====== Input data ======

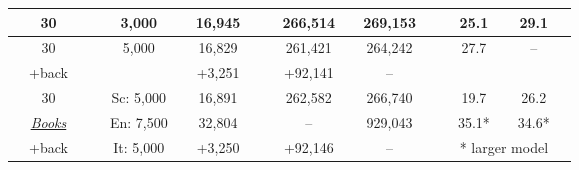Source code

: \begin{table}[t]
\begin{center}
\begin{tabular}{ccc|ccccc|ccccc|ccccc}
      \hline
      &  30  & & &  3,000  & & 16,945  & & &  266,514  & &  269,153  & & &  25.1  & &  29.1  & \\
      \hline
      &  30  & & &  5,000  & & 16,829  & & &  261,421  & &  264,242  & & &  27.7  & &  --    & \\
      &  +back  & & &      & & +3,251  & & &  +92,141  & &    --     & & &        & &        & \\
      \hline
      &  30     & & &  Sc: 5,000  & & 16,891  & & &  262,582  & &  266,740  & & &  19.7  & &  26.2  & \\
      &  \textit{\href{https://farkastranslations.com/bilingual_books.php}{Books}}
                & & &  En: 7,500  & & 32,804  & & &   --      & &  929,043  & & &  35.1* & &  34.6* & \\
      &  +back  & & &  It: 5,000  & & +3,250  & & &  +92,146  & &   --      & & &  \multicolumn{3}{c}{* larger model} & \\
      \hline
      \hline
    \end{tabular}
  \end{center}
\end{table}
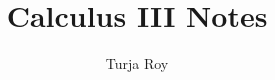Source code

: 
\renewcommand{\arraystretch}{1.5}

\title{
    Calculus III Notes
}

\author{
    Turja Roy
}
\date{}


\maketitle

\tableofcontents


\newpage


\newpage


\newpage


\newpage


\newpage


\newpage


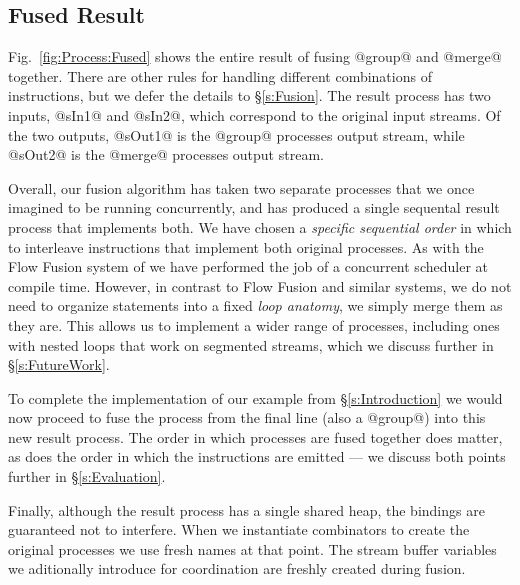 \subsection{Fused Result}

Fig.~\ref{fig:Process:Fused} shows the entire result of fusing @group@ and @merge@ together. There are other rules for handling different combinations of instructions, but we defer the details to \S\ref{s:Fusion}. The result process has two inputs, @sIn1@ and @sIn2@, which correspond to the original input streams. Of the two outputs, @sOut1@ is the @group@ processes output stream, while @sOut2@ is the @merge@ processes output stream. 

Overall, our fusion algorithm has taken two separate processes that we once imagined to be running concurrently, and has produced a single sequental result process that implements both. We have chosen a \emph{specific sequential order} in which to interleave instructions that implement both original processes. As with the Flow Fusion system of \cite{lippmeier2013data} we have performed the job of a concurrent scheduler at compile time. However, in contrast to Flow Fusion and similar systems, we do not need to organize statements into a fixed \emph{loop anatomy}, we simply merge them as they are. This allows us to implement a wider range of processes, including ones with nested loops that work on segmented streams, which we discuss further in \S\ref{s:FutureWork}. 

To complete the implementation of our example from \S\ref{s:Introduction} we would now proceed to fuse the process from the final line (also a @group@) into this new result process. The order in which processes are fused together does matter, as does the order in which the instructions are emitted --- we discuss both points further in \S\ref{s:Evaluation}.

Finally, although the result process has a single shared heap, the bindings are guaranteed not to interfere. When we instantiate combinators to create the original processes we use fresh names at that point. The stream buffer variables we aditionally introduce for coordination are freshly created during fusion.




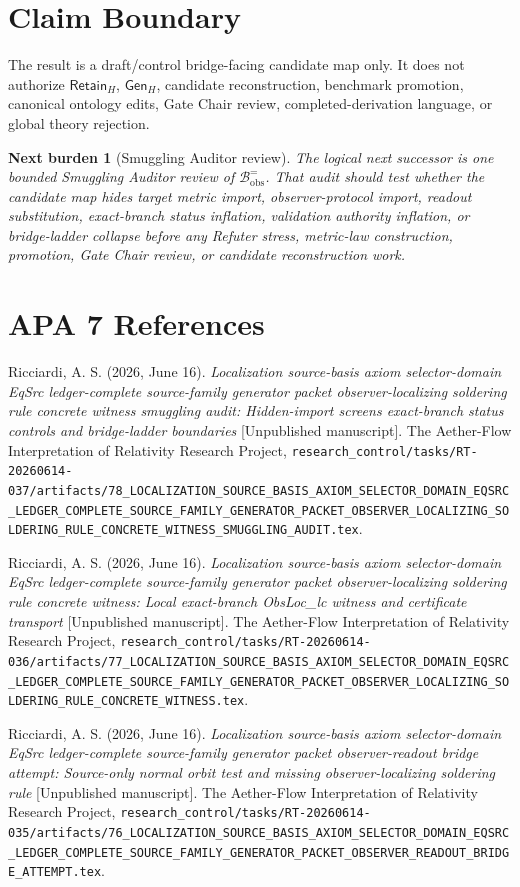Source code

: \documentclass[11pt]{article}
\newcommand{\RetainH}{\mathsf{Retain}_{H}}
\newcommand{\GenH}{\mathsf{Gen}_{H}}
\newtheorem{nextburden}{Next burden}
\begin{document}
\section{Claim Boundary}

The result is a draft/control bridge-facing candidate map only. It
does not authorize \(\RetainH\), \(\GenH\), candidate reconstruction,
benchmark promotion, canonical ontology edits, Gate Chair review,
completed-derivation language, or global theory rejection.

\begin{nextburden}[Smuggling Auditor review]
The logical next successor is one bounded Smuggling Auditor review of
\(\mathcal{B}^{=}_{\mathrm{obs}}\). That audit should test whether the
candidate map hides target metric import, observer-protocol import,
readout substitution, exact-branch status inflation, validation
authority inflation, or bridge-ladder collapse before any Refuter
stress, metric-law construction, promotion, Gate Chair review, or
candidate reconstruction work.
\end{nextburden}

\section*{APA 7 References}

Ricciardi, A. S. (2026, June 16). \emph{Localization source-basis
axiom selector-domain EqSrc ledger-complete source-family generator
packet observer-localizing soldering rule concrete witness smuggling
audit: Hidden-import screens exact-branch status controls and
bridge-ladder boundaries} [Unpublished manuscript]. The Aether-Flow
Interpretation of Relativity Research Project,
\texttt{research\_control/tasks/RT-20260614-037/artifacts/78\_LOCALIZATION\_SOURCE\_BASIS\_AXIOM\_SELECTOR\_DOMAIN\_EQSRC\_LEDGER\_COMPLETE\_SOURCE\_FAMILY\_GENERATOR\_PACKET\_OBSERVER\_LOCALIZING\_SOLDERING\_RULE\_CONCRETE\_WITNESS\_SMUGGLING\_AUDIT.tex}.

Ricciardi, A. S. (2026, June 16). \emph{Localization source-basis
axiom selector-domain EqSrc ledger-complete source-family generator
packet observer-localizing soldering rule concrete witness: Local
exact-branch ObsLoc_lc witness and certificate transport}
[Unpublished manuscript]. The Aether-Flow Interpretation of
Relativity Research Project,
\texttt{research\_control/tasks/RT-20260614-036/artifacts/77\_LOCALIZATION\_SOURCE\_BASIS\_AXIOM\_SELECTOR\_DOMAIN\_EQSRC\_LEDGER\_COMPLETE\_SOURCE\_FAMILY\_GENERATOR\_PACKET\_OBSERVER\_LOCALIZING\_SOLDERING\_RULE\_CONCRETE\_WITNESS.tex}.

Ricciardi, A. S. (2026, June 16). \emph{Localization source-basis
axiom selector-domain EqSrc ledger-complete source-family generator
packet observer-readout bridge attempt: Source-only normal orbit test
and missing observer-localizing soldering rule} [Unpublished
manuscript]. The Aether-Flow Interpretation of Relativity Research
Project,
\texttt{research\_control/tasks/RT-20260614-035/artifacts/76\_LOCALIZATION\_SOURCE\_BASIS\_AXIOM\_SELECTOR\_DOMAIN\_EQSRC\_LEDGER\_COMPLETE\_SOURCE\_FAMILY\_GENERATOR\_PACKET\_OBSERVER\_READOUT\_BRIDGE\_ATTEMPT.tex}.
\end{document}
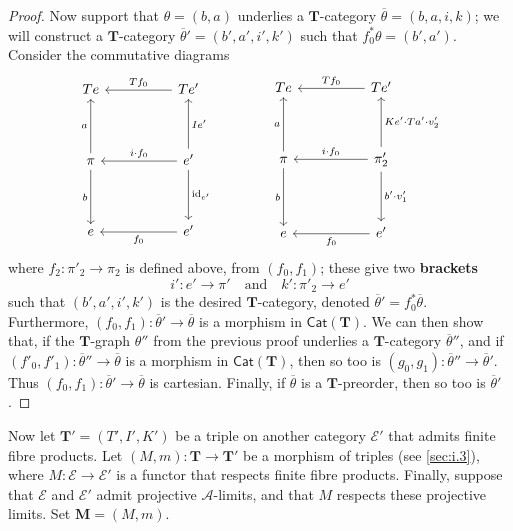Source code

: \documentclass[fleqn]{article}
\newcommand{\unsure}[1]{{\color{purple}\textbf{#1}}}
\newcommand{\id}{\mathrm{id}}
\newcommand{\TT}{\mathbf{T}}
\newcommand{\MM}{\mathbf{M}}
\newcommand{\textand}{\quad\text{and}\quad}
\newcommand{\cat}[1]{\mathcal{#1}}
\newcommand{\Cat}[1]{\mathsf{#1}}
\begin{document}
\begin{proof}
  Now support that $\theta=(b,a)$ underlies a $\TT$-category $\overline{\theta}=(b,a,i,k)$;
  we will construct a $\TT$-category $\overline{\theta}'=(b',a',i',k')$ such that $f_0^*\theta=(b',a')$.
  Consider the commutative diagrams
  \[
    \begin{tikzcd}[sep=huge]
      Te
    & Te'
        \ar[l,swap,"Tf_0"]
    \\\pi
        \ar[u,"a"]
        \ar[d,swap,"b"]
    & e'
        \ar[u,swap,"Ie'"]
        \ar[l,swap,"i\cdot f_0"]
        \ar[d,"\id_{e'}"]
    \\e
    & e'
        \ar[l,"f_0"]
    \end{tikzcd}
    \qquad\qquad
    \begin{tikzcd}[sep=huge]
      Te
    & Te'
        \ar[l,swap,"Tf_0"]
    \\\pi
        \ar[u,"a"]
        \ar[d,swap,"b"]
    & \pi'_2
        \ar[u,swap,"Ke'\cdot Ta'\cdot v'_2"]
        \ar[l,swap,"i\cdot f_0"]
        \ar[d,"b'\cdot v'_1"]
    \\e
    & e'
        \ar[l,"f_0"]
    \end{tikzcd}
  \]
  where $f_2\colon\pi'_2\to\pi_2$ is defined above, from $(f_0,f_1)$;
  these give two \unsure{brackets}
  \[
    i'\colon e'\to\pi'
    \textand
    k'\colon\pi'_2\to e'
  \]
  such that $(b',a',i',k')$ is the desired $\TT$-category, denoted $\overline{\theta}'=f_0^*\overline{\theta}$.
  Furthermore, $(f_0,f_1)\colon\overline{\theta}'\to\overline{\theta}$ is a morphism in $\Cat{Cat}(\TT)$.
  We can then show that, if the $\TT$-graph $\theta''$ from the previous proof underlies a $\TT$-category $\overline{\theta}''$, and if $(f'_0,f'_1)\colon\overline{\theta}''\to\overline{\theta}$ is a morphism in $\Cat{Cat}(\TT)$, then so too is $(g_0,g_1)\colon\overline{\theta}''\to\overline{\theta}'$.
  Thus $(f_0,f_1)\colon\overline{\theta}'\to\overline{\theta}$ is cartesian.
  Finally, if $\overline{\theta}$ is a $\TT$-preorder, then so too is $\overline{\theta}'$.
\end{proof}

Now let $\TT'=(T',I',K')$ be a triple on another category $\cat{E}'$ that admits finite fibre products.
Let $(M,m)\colon\TT\to\TT'$ be a morphism of triples (see \cref{sec:i.3}), where $M\colon\cat{E}\to\cat{E}'$ is a functor that respects finite fibre products.
Finally, suppose that $\cat{E}$ and $\cat{E}'$ admit projective $\cat{A}$-limits, and that $M$ respects these projective limits.
Set $\MM=(M,m)$.
\end{document}
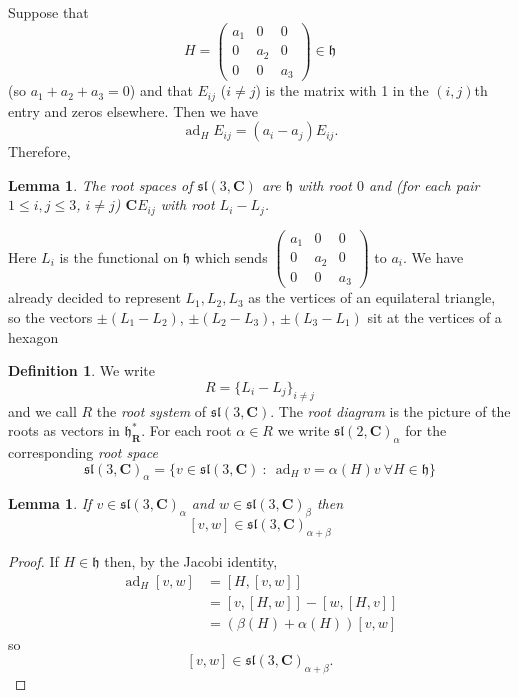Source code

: \documentclass[12pt]{article}
\newcommand{\CC}{\mathbf{C}}
\newcommand{\RR}{\mathbf{R}}
\newcommand{\OP}{\operatorname}
\newcommand{\ad}{\OP{ad}}
\newtheorem{lma}[thm]{Lemma}
\theoremstyle{definition}
\newtheorem{dfn}[thm]{Definition}
\theoremstyle{check}
\theoremstyle{remark}
\theoremstyle{TheoremNum}
\begin{document}
Suppose that
\[H=\left(\begin{array}{ccc}
a_1 & 0 & 0\\
0 & a_2 & 0\\
0 & 0 & a_3
\end{array}\right)\in\mathfrak{h}\]
(so $a_1+a_2+a_3=0$) and that $E_{ij}$ ($i\neq j$) is the matrix with 1 in the $(i,j)$th entry and zeros elsewhere. Then we have
\[\ad_HE_{ij}=(a_i-a_j)E_{ij}.\]
Therefore,
\begin{lma}
The root spaces of $\mathfrak{sl}(3,\CC)$ are $\mathfrak{h}$ with root $0$ and (for each pair $1\leq i,j\leq 3$, $i\neq j$) $\CC E_{ij}$ with root $L_i-L_j$.
\end{lma}
Here $L_i$ is the functional on $\mathfrak{h}$ which sends $\left(\begin{array}{ccc}
a_1 & 0 & 0\\
0 & a_2 & 0\\
0 & 0 & a_3
\end{array}\right)$ to $a_i$. We have already decided to represent $L_1,L_2,L_3$ as the vertices of an equilateral triangle, so the vectors $\pm(L_1-L_2)$, $\pm(L_2-L_3)$, $\pm(L_3-L_1)$ sit at the vertices of a hexagon

\slthree

\begin{dfn}
We write
\[R=\{L_i-L_j\}_{i\neq j}\]
and we call $R$ the {\em root system} of $\mathfrak{sl}(3,\CC)$. The {\em root diagram} is the picture of the roots as vectors in $\mathfrak{h}^*_{\RR}$. For each root $\alpha\in R$ we write $\mathfrak{sl}(2,\CC)_{\alpha}$ for the corresponding {\em root space}
\[\mathfrak{sl}(3,\CC)_{\alpha}=\{v\in\mathfrak{sl}(3,\CC)\ :\ \ad_Hv=\alpha(H)v\ \forall H\in\mathfrak{h}\}\]
\end{dfn}

\begin{lma}
If $v\in\mathfrak{sl}(3,\CC)_{\alpha}$ and $w\in\mathfrak{sl}(3,\CC)_{\beta}$ then
\[[v,w]\in\mathfrak{sl}(3,\CC)_{\alpha+\beta}\]
\end{lma}
\begin{proof}
If $H\in\mathfrak{h}$ then, by the Jacobi identity,
\begin{align*}
\ad_H[v,w]&=[H,[v,w]]\\
&=[v,[H,w]]-[w,[H,v]]\\
&=(\beta(H)+\alpha(H))[v,w]
\end{align*}
so
\[[v,w]\in\mathfrak{sl}(3,\CC)_{\alpha+\beta}.\]
\end{proof}
\end{document}
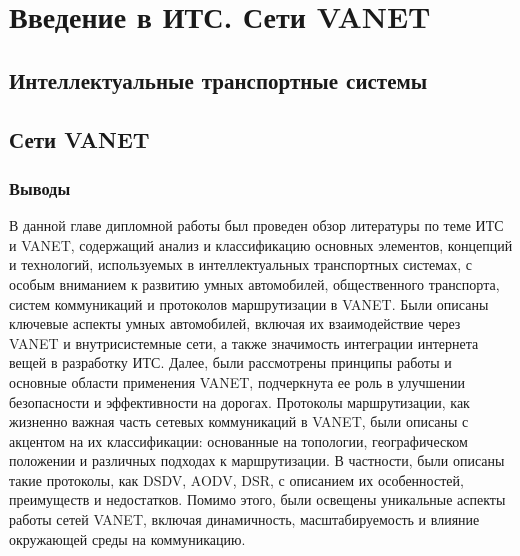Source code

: \chapter{Введение в ИТС. Сети VANET}

\section{Интеллектуальные транспортные системы}



\section{Сети VANET}



\subsection*{Выводы}

В данной главе дипломной работы был проведен обзор литературы по теме ИТС и VANET, содержащий анализ и классификацию основных элементов, концепций и технологий, используемых в интеллектуальных транспортных системах, с особым вниманием к развитию умных автомобилей, общественного транспорта, систем коммуникаций и протоколов маршрутизации в VANET. Были описаны ключевые аспекты умных автомобилей, включая их взаимодействие через VANET и внутрисистемные сети, а также значимость интеграции интернета вещей в разработку ИТС. Далее, были рассмотрены принципы работы и основные области применения VANET, подчеркнута ее роль в улучшении безопасности и эффективности на дорогах. Протоколы маршрутизации, как жизненно важная часть сетевых коммуникаций в VANET, были описаны с акцентом на их классификации: основанные на топологии, географическом положении и различных подходах к маршрутизации. В частности, были описаны такие протоколы, как DSDV, AODV, DSR, с описанием их особенностей, преимуществ и недостатков. Помимо этого, были освещены уникальные аспекты работы сетей VANET, включая динамичность, масштабируемость и влияние окружающей среды на коммуникацию.
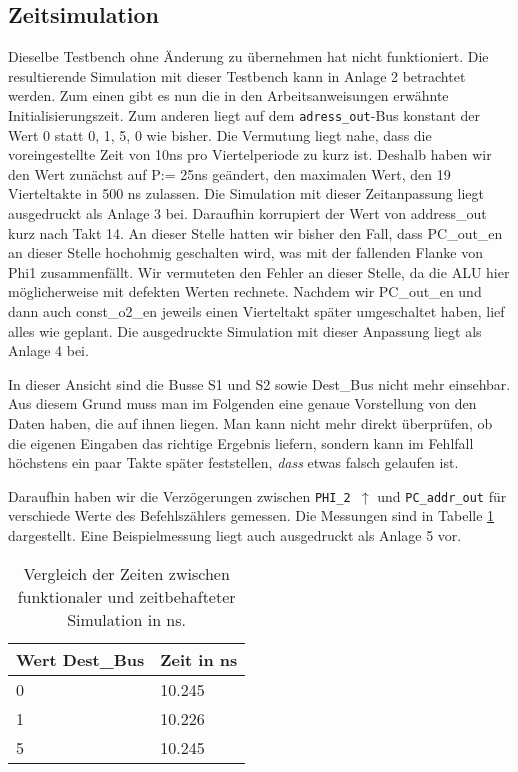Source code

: \documentclass[12pt,a4paper]{scrartcl}
\begin{document}
\subsection{Zeitsimulation}
Dieselbe Testbench ohne \"Anderung zu \"ubernehmen hat nicht funktioniert. Die resultierende Simulation mit dieser Testbench kann in Anlage 2 betrachtet werden.
Zum einen gibt es nun die in den Arbeitsanweisungen erw\"ahnte Initialisierungszeit.
Zum anderen liegt auf dem \texttt{adress\_out}-Bus konstant der Wert 0 statt 0, 1, 5, 0 wie bisher.
Die Vermutung liegt nahe, dass die voreingestellte Zeit von 10ns pro Viertelperiode zu kurz ist.
Deshalb haben wir den Wert zun\"achst auf P:= 25ns ge\"andert, den maximalen Wert, den 19 Vierteltakte in 500 ns zulassen. Die Simulation mit dieser Zeitanpassung liegt ausgedruckt als Anlage 3 bei.
Daraufhin korrupiert der Wert von address\_out kurz nach Takt 14.
An dieser Stelle hatten wir bisher den Fall, dass PC\_out\_en an dieser Stelle hochohmig geschalten wird, was mit der fallenden Flanke von Phi1 zusammenf\"allt.
Wir vermuteten den Fehler an dieser Stelle, da die ALU hier m\"oglicherweise mit defekten Werten rechnete.
Nachdem wir PC\_out\_en und dann auch const\_o2\_en jeweils einen Vierteltakt sp\"ater umgeschaltet haben, lief alles wie geplant. Die ausgedruckte Simulation mit dieser Anpassung liegt als Anlage 4 bei.

In dieser Ansicht sind die Busse S1 und S2 sowie Dest\_Bus nicht mehr einsehbar.
Aus diesem Grund muss man im Folgenden eine genaue Vorstellung von den Daten haben, die auf ihnen liegen.
Man kann nicht mehr direkt \"uberpr\"ufen, ob die eigenen Eingaben das richtige Ergebnis liefern, sondern kann im Fehlfall h\"ochstens ein paar Takte sp\"ater feststellen, \emph{dass} etwas falsch gelaufen ist.

Daraufhin haben wir die Verz\"ogerungen zwischen \texttt{PHI\_2 $\uparrow$} und \texttt{PC\_addr\_out} f\"ur verschiede Werte des Befehlsz\"ahlers gemessen. Die Messungen sind in Tabelle \ref{vergleich} dargestellt. Eine Beispielmessung liegt auch ausgedruckt als Anlage 5 vor.


\begin{table}[h]
    \centering
    \begin{tabular}{l|l}
    \hline
    Wert Dest\_Bus & Zeit in ns \\
    \hline
    0              & 10.245     \\ %
    1              & 10.226     \\ %
    5              & 10.245     \\ %
    \hline
    \end{tabular}
    \caption{Vergleich der Zeiten zwischen funktionaler und zeitbehafteter Simulation in ns.}
    \label{vergleich}
\end{table}
\end{document}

======

Problem description -
Each line above, from the one that contains "Wert Dest\_Bus & Zeit in ns \\" to the last line of the records, should be repeated exactly. Leave out all others.

Task output -
    Wert Dest\_Bus & Zeit in ns \\
    \hline
    0              & 10.245     \\ %
    1              & 10.226     \\ %
    5              & 10.245     \\ %
    \hline
    \end{tabular}
    \caption{Vergleich der Zeiten zwischen funktionaler und zeitbehafteter Simulation in ns.}
    \label{vergleich}
\end{table}
\end{document}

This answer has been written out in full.